*** Opening The input ***

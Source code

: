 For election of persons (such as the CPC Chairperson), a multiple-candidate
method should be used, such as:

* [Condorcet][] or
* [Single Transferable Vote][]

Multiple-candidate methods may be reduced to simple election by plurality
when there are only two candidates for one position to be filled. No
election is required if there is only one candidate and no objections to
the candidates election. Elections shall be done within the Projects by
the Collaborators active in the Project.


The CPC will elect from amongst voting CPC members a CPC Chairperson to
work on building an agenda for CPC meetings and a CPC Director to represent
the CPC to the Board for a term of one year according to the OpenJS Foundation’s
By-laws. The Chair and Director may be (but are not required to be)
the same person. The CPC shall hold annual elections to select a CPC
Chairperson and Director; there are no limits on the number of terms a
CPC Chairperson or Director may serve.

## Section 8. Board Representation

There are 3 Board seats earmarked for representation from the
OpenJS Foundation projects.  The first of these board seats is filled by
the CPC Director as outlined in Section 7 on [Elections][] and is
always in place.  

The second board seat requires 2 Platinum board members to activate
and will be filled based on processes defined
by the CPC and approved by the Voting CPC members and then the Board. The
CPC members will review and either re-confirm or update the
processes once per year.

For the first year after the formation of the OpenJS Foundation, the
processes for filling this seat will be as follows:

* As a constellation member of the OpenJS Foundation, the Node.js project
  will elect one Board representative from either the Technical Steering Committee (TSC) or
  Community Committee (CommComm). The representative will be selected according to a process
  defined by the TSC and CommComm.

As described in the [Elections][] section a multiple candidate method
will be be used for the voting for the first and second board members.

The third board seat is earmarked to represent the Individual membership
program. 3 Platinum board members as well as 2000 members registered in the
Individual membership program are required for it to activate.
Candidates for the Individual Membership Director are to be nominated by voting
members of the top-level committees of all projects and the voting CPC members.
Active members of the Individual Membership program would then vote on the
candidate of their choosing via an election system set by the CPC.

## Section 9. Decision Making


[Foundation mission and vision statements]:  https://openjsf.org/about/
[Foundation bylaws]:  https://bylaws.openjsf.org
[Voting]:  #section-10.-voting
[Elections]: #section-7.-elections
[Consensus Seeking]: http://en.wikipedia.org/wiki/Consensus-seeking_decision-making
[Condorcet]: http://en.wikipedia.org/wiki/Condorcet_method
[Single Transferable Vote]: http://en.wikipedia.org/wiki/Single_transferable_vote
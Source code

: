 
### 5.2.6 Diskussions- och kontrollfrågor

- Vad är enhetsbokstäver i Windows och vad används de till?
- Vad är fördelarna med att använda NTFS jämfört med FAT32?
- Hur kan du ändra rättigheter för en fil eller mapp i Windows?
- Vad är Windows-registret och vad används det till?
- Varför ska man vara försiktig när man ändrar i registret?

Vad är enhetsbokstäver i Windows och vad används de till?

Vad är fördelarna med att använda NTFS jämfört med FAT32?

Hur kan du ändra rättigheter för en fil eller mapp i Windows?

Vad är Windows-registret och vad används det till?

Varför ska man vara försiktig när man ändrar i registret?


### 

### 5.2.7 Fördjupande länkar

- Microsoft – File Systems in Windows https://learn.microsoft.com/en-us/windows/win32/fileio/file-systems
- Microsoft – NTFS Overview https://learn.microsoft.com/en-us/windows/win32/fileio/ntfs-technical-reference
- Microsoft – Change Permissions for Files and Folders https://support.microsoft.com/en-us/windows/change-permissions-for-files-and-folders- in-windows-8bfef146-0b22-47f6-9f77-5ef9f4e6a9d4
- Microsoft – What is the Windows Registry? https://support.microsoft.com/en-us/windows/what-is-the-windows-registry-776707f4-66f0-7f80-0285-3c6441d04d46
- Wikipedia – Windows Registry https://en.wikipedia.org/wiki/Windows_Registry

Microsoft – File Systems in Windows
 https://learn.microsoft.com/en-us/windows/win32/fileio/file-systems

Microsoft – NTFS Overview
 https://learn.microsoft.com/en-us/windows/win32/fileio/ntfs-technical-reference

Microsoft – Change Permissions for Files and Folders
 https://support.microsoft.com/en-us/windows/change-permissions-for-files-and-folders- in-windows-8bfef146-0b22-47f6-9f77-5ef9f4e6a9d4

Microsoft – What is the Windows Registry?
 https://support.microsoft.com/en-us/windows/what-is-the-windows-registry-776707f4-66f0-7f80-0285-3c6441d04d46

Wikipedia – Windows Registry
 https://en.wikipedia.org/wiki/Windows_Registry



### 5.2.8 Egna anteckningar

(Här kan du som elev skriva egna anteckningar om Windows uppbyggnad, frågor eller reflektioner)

*** Closing The input ***

What is being asked: Every line of the listing above that contains "Condorcet" is to be copied.

Answer to the problem:
* [Condorcet][] or
[Condorcet]: http://en.wikipedia.org/wiki/Condorcet_method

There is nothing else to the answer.